### INSTRUCTIONS FOR THE TASK
Please restate the data that follows, leaving every word in place.

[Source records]
#####
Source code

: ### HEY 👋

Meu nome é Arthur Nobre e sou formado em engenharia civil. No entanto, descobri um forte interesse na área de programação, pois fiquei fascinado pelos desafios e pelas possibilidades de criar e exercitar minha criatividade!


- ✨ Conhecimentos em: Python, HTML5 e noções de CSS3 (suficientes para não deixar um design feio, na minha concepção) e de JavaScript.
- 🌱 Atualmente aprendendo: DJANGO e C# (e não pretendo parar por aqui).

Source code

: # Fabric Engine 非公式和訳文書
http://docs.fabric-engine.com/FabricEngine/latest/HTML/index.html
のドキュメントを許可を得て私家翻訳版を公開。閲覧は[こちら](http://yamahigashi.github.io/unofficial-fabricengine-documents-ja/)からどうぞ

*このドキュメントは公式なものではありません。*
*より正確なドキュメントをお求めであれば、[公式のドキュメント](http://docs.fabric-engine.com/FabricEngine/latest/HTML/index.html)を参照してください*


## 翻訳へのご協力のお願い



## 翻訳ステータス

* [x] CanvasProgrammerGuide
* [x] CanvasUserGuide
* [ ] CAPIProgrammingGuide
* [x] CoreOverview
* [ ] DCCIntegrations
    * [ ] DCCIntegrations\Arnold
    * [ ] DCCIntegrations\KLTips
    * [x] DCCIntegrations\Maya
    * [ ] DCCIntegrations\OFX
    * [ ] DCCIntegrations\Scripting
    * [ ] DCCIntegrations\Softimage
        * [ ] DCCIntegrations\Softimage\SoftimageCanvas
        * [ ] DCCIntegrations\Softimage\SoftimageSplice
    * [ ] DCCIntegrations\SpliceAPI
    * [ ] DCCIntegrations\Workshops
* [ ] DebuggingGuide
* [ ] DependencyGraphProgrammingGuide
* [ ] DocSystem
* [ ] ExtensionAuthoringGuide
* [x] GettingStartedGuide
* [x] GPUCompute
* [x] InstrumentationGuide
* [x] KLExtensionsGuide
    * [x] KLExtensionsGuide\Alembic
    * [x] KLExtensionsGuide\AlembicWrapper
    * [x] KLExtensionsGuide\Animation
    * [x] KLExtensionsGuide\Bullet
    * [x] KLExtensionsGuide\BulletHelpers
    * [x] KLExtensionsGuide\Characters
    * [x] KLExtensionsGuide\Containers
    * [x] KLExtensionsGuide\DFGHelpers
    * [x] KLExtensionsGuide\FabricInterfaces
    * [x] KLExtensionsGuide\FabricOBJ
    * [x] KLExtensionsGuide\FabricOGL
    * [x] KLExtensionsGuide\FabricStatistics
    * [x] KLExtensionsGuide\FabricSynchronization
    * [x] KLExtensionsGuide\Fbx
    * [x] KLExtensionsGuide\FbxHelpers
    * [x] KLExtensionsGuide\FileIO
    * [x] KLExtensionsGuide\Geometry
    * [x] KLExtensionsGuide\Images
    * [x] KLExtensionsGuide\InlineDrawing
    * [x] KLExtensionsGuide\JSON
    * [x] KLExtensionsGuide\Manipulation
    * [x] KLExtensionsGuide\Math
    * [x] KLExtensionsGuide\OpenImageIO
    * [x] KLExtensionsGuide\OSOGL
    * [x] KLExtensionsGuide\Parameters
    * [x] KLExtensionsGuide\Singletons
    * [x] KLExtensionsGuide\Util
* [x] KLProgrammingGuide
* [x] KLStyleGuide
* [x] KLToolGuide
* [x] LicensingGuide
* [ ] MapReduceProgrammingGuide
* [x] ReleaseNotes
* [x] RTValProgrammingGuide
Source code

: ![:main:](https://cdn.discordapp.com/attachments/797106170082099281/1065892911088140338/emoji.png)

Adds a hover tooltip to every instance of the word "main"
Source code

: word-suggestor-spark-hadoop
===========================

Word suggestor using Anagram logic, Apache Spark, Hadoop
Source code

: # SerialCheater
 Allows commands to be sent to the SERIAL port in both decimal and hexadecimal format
#####
### RESPONSE
Source code

: ### HEY 👋

Meu nome é Arthur Nobre e sou formado em engenharia civil. No entanto, descobri um forte interesse na área de programação, pois fiquei fascinado pelos desafios e pelas possibilidades de criar e exercitar minha criatividade!


- ✨ Conhecimentos em: Python, HTML5 e noções de CSS3 (suficientes para não deixar um design feio, na minha concepção) e de JavaScript.
- 🌱 Atualmente aprendendo: DJANGO e C# (e não pretendo parar por aqui).

Source code

: # Fabric Engine 非公式和訳文書
http://docs.fabric-engine.com/FabricEngine/latest/HTML/index.html
のドキュメントを許可を得て私家翻訳版を公開。閲覧は[こちら](http://yamahigashi.github.io/unofficial-fabricengine-documents-ja/)からどうぞ

*このドキュメントは公式なものではありません。*
*より正確なドキュメントをお求めであれば、[公式のドキュメント](http://docs.fabric-engine.com/FabricEngine/latest/HTML/index.html)を参照してください*


## 翻訳へのご協力のお願い



## 翻訳ステータス

* [x] CanvasProgrammerGuide
* [x] CanvasUserGuide
* [ ] CAPIProgrammingGuide
* [x] CoreOverview
* [ ] DCCIntegrations
    * [ ] DCCIntegrations\Arnold
    * [ ] DCCIntegrations\KLTips
    * [x] DCCIntegrations\Maya
    * [ ] DCCIntegrations\OFX
    * [ ] DCCIntegrations\Scripting
    * [ ] DCCIntegrations\Softimage
        * [ ] DCCIntegrations\Softimage\SoftimageCanvas
        * [ ] DCCIntegrations\Softimage\SoftimageSplice
    * [ ] DCCIntegrations\SpliceAPI
    * [ ] DCCIntegrations\Workshops
* [ ] DebuggingGuide
* [ ] DependencyGraphProgrammingGuide
* [ ] DocSystem
* [ ] ExtensionAuthoringGuide
* [x] GettingStartedGuide
* [x] GPUCompute
* [x] InstrumentationGuide
* [x] KLExtensionsGuide
    * [x] KLExtensionsGuide\Alembic
    * [x] KLExtensionsGuide\AlembicWrapper
    * [x] KLExtensionsGuide\Animation
    * [x] KLExtensionsGuide\Bullet
    * [x] KLExtensionsGuide\BulletHelpers
    * [x] KLExtensionsGuide\Characters
    * [x] KLExtensionsGuide\Containers
    * [x] KLExtensionsGuide\DFGHelpers
    * [x] KLExtensionsGuide\FabricInterfaces
    * [x] KLExtensionsGuide\FabricOBJ
    * [x] KLExtensionsGuide\FabricOGL
    * [x] KLExtensionsGuide\FabricStatistics
    * [x] KLExtensionsGuide\FabricSynchronization
    * [x] KLExtensionsGuide\Fbx
    * [x] KLExtensionsGuide\FbxHelpers
    * [x] KLExtensionsGuide\FileIO
    * [x] KLExtensionsGuide\Geometry
    * [x] KLExtensionsGuide\Images
    * [x] KLExtensionsGuide\InlineDrawing
    * [x] KLExtensionsGuide\JSON
    * [x] KLExtensionsGuide\Manipulation
    * [x] KLExtensionsGuide\Math
    * [x] KLExtensionsGuide\OpenImageIO
    * [x] KLExtensionsGuide\OSOGL
    * [x] KLExtensionsGuide\Parameters
    * [x] KLExtensionsGuide\Singletons
    * [x] KLExtensionsGuide\Util
* [x] KLProgrammingGuide
* [x] KLStyleGuide
* [x] KLToolGuide
* [x] LicensingGuide
* [ ] MapReduceProgrammingGuide
* [x] ReleaseNotes
* [x] RTValProgrammingGuide
Source code

: ![:main:](https://cdn.discordapp.com/attachments/797106170082099281/1065892911088140338/emoji.png)

Adds a hover tooltip to every instance of the word "main"
Source code

: word-suggestor-spark-hadoop
===========================

Word suggestor using Anagram logic, Apache Spark, Hadoop
Source code

: # SerialCheater
 Allows commands to be sent to the SERIAL port in both decimal and hexadecimal format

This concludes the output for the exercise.